• [Exercise goal]: Wherever a picture appears, leave it out, and transcribe the rest of the records exactly.

• [Records for processing]:
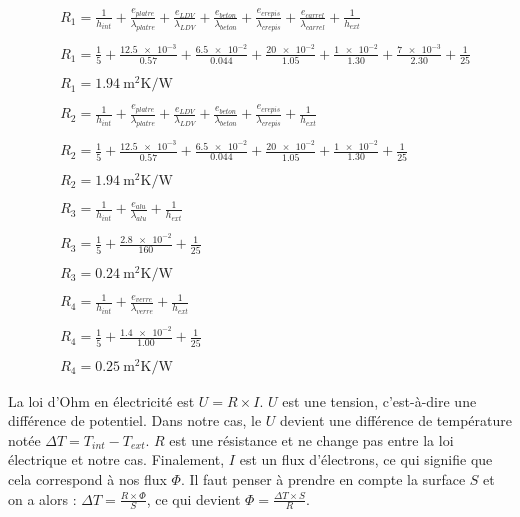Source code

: \documentclass[12pt, a4paper]{article}
\newcommand{\TInt}{\ensuremath{T_{int}}}
\newcommand{\TExt}{\ensuremath{T_{ext}}}
\newcommand{\hInt}{\ensuremath{h_{int}}}
\newcommand{\hExt}{\ensuremath{h_{ext}}}
\newcommand{\RUn}{\ensuremath{R_{1}}}
\newcommand{\RDeux}{\ensuremath{R_{2}}}
\newcommand{\RTrois}{\ensuremath{R_{3}}}
\newcommand{\RQuatre}{\ensuremath{R_{4}}}
\newcommand{\lambdaAlu}{\ensuremath{\lambda_{alu}}}
\newcommand{\lambdaVerre}{\ensuremath{\lambda_{verre}}}
\newcommand{\lambdaPlatre}{\ensuremath{\lambda_{platre}}}
\newcommand{\lambdaLDV}{\ensuremath{\lambda_{LDV}}}
\newcommand{\lambdaBeton}{\ensuremath{\lambda_{beton}}}
\newcommand{\lambdaCrepis}{\ensuremath{\lambda_{crepis}}}
\newcommand{\lambdaCarrel}{\ensuremath{\lambda_{carrel}}}
\newcommand{\ePlatre}{\ensuremath{e_{platre}}}
\newcommand{\eLDV}{\ensuremath{e_{LDV}}}
\newcommand{\eBeton}{\ensuremath{e_{beton}}}
\newcommand{\eCrepis}{\ensuremath{e_{crepis}}}
\newcommand{\eCarrel}{\ensuremath{e_{carrel}}}
\newcommand{\eAlu}{\ensuremath{e_{alu}}}
\newcommand{\eVerre}{\ensuremath{e_{verre}}}
\newcommand{\deltaT}{\ensuremath{\Delta T}}
\begin{document}
\begin{align*}
 & \RUn  = \frac{1}{\hInt} + \frac{\ePlatre}{\lambdaPlatre} + \frac{\eLDV}{\lambdaLDV} + \frac{\eBeton}{\lambdaBeton} + \frac{\eCrepis}{\lambdaCrepis} + \frac{\eCarrel}{\lambdaCarrel} + \frac{1}{\hExt} \\ \\
 & \RUn = \frac{1}{5} + \frac{\num{12.5e-3}}{0.57} + \frac{\num{6.5e-2}}{0.044} + \frac{\num{20e-2}}{1.05} + \frac{\num{1e-2}}{1.30} + \frac{\num{7e-3}}{2.30} + \frac{1}{25} \\ \\
 & \boxed{\RUn = \SI{1.94}{\meter\squared\kelvin\per\watt}} \\ \\
 & \RDeux  = \frac{1}{\hInt} + \frac{\ePlatre}{\lambdaPlatre} + \frac{\eLDV}{\lambdaLDV} + \frac{\eBeton}{\lambdaBeton} + \frac{\eCrepis}{\lambdaCrepis} + \frac{1}{\hExt} \\ \\
 & \RDeux = \frac{1}{5} + \frac{\num{12.5e-3}}{0.57} + \frac{\num{6.5e-2}}{0.044} + \frac{\num{20e-2}}{1.05} + \frac{\num{1e-2}}{1.30} + \frac{1}{25} \\ \\
 & \boxed{\RDeux = \SI{1.94}{\meter\squared\kelvin\per\watt}} \\ \\
 & \RTrois  = \frac{1}{\hInt} + \frac{\eAlu}{\lambdaAlu} + \frac{1}{\hExt} \\ \\
 & \RTrois = \frac{1}{5} + \frac{\num{2.8e-2}}{160} + \frac{1}{25} \\ \\
 & \boxed{\RTrois = \SI{0.24}{\meter\squared\kelvin\per\watt}} \\ \\
 & \RQuatre  = \frac{1}{\hInt} + \frac{\eVerre}{\lambdaVerre} + \frac{1}{\hExt} \\ \\
 & \RQuatre = \frac{1}{5} + \frac{\num{1.4e-2}}{1.00} + \frac{1}{25} \\ \\
 & \boxed{\RQuatre = \SI{0.25}{\meter\squared\kelvin\per\watt}}
\end{align*}

\bigskip

La loi d'Ohm en électricité est $U = R \times I$. $U$ est une tension, c'est-à-dire une différence de potentiel. Dans notre cas, le $U$ devient une différence de température notée $\deltaT = \TInt - \TExt$. $R$ est une résistance et ne change pas entre la loi électrique et notre cas. Finalement, $I$ est un flux d'électrons, ce qui signifie que cela correspond à nos flux $\Phi$. Il faut penser à prendre en compte la surface $S$ et on a alors : $\deltaT = \frac{R \times \Phi}{S}$, ce qui devient $\Phi = \frac{\deltaT \times S}{R}$.
\end{document}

• [Final answer]:
Source code

: \documentclass[12pt, a4paper]{article}
\newcommand{\TInt}{\ensuremath{T_{int}}}
\newcommand{\TExt}{\ensuremath{T_{ext}}}
\newcommand{\hInt}{\ensuremath{h_{int}}}
\newcommand{\hExt}{\ensuremath{h_{ext}}}
\newcommand{\RUn}{\ensuremath{R_{1}}}
\newcommand{\RDeux}{\ensuremath{R_{2}}}
\newcommand{\RTrois}{\ensuremath{R_{3}}}
\newcommand{\RQuatre}{\ensuremath{R_{4}}}
\newcommand{\lambdaAlu}{\ensuremath{\lambda_{alu}}}
\newcommand{\lambdaVerre}{\ensuremath{\lambda_{verre}}}
\newcommand{\lambdaPlatre}{\ensuremath{\lambda_{platre}}}
\newcommand{\lambdaLDV}{\ensuremath{\lambda_{LDV}}}
\newcommand{\lambdaBeton}{\ensuremath{\lambda_{beton}}}
\newcommand{\lambdaCrepis}{\ensuremath{\lambda_{crepis}}}
\newcommand{\lambdaCarrel}{\ensuremath{\lambda_{carrel}}}
\newcommand{\ePlatre}{\ensuremath{e_{platre}}}
\newcommand{\eLDV}{\ensuremath{e_{LDV}}}
\newcommand{\eBeton}{\ensuremath{e_{beton}}}
\newcommand{\eCrepis}{\ensuremath{e_{crepis}}}
\newcommand{\eCarrel}{\ensuremath{e_{carrel}}}
\newcommand{\eAlu}{\ensuremath{e_{alu}}}
\newcommand{\eVerre}{\ensuremath{e_{verre}}}
\newcommand{\deltaT}{\ensuremath{\Delta T}}
\begin{document}
\begin{align*}
 & \RUn  = \frac{1}{\hInt} + \frac{\ePlatre}{\lambdaPlatre} + \frac{\eLDV}{\lambdaLDV} + \frac{\eBeton}{\lambdaBeton} + \frac{\eCrepis}{\lambdaCrepis} + \frac{\eCarrel}{\lambdaCarrel} + \frac{1}{\hExt} \\ \\
 & \RUn = \frac{1}{5} + \frac{\num{12.5e-3}}{0.57} + \frac{\num{6.5e-2}}{0.044} + \frac{\num{20e-2}}{1.05} + \frac{\num{1e-2}}{1.30} + \frac{\num{7e-3}}{2.30} + \frac{1}{25} \\ \\
 & \boxed{\RUn = \SI{1.94}{\meter\squared\kelvin\per\watt}} \\ \\
 & \RDeux  = \frac{1}{\hInt} + \frac{\ePlatre}{\lambdaPlatre} + \frac{\eLDV}{\lambdaLDV} + \frac{\eBeton}{\lambdaBeton} + \frac{\eCrepis}{\lambdaCrepis} + \frac{1}{\hExt} \\ \\
 & \RDeux = \frac{1}{5} + \frac{\num{12.5e-3}}{0.57} + \frac{\num{6.5e-2}}{0.044} + \frac{\num{20e-2}}{1.05} + \frac{\num{1e-2}}{1.30} + \frac{1}{25} \\ \\
 & \boxed{\RDeux = \SI{1.94}{\meter\squared\kelvin\per\watt}} \\ \\
 & \RTrois  = \frac{1}{\hInt} + \frac{\eAlu}{\lambdaAlu} + \frac{1}{\hExt} \\ \\
 & \RTrois = \frac{1}{5} + \frac{\num{2.8e-2}}{160} + \frac{1}{25} \\ \\
 & \boxed{\RTrois = \SI{0.24}{\meter\squared\kelvin\per\watt}} \\ \\
 & \RQuatre  = \frac{1}{\hInt} + \frac{\eVerre}{\lambdaVerre} + \frac{1}{\hExt} \\ \\
 & \RQuatre = \frac{1}{5} + \frac{\num{1.4e-2}}{1.00} + \frac{1}{25} \\ \\
 & \boxed{\RQuatre = \SI{0.25}{\meter\squared\kelvin\per\watt}}
\end{align*}

\bigskip

La loi d'Ohm en électricité est $U = R \times I$. $U$ est une tension, c'est-à-dire une différence de potentiel. Dans notre cas, le $U$ devient une différence de température notée $\deltaT = \TInt - \TExt$. $R$ est une résistance et ne change pas entre la loi électrique et notre cas. Finalement, $I$ est un flux d'électrons, ce qui signifie que cela correspond à nos flux $\Phi$. Il faut penser à prendre en compte la surface $S$ et on a alors : $\deltaT = \frac{R \times \Phi}{S}$, ce qui devient $\Phi = \frac{\deltaT \times S}{R}$.
\end{document}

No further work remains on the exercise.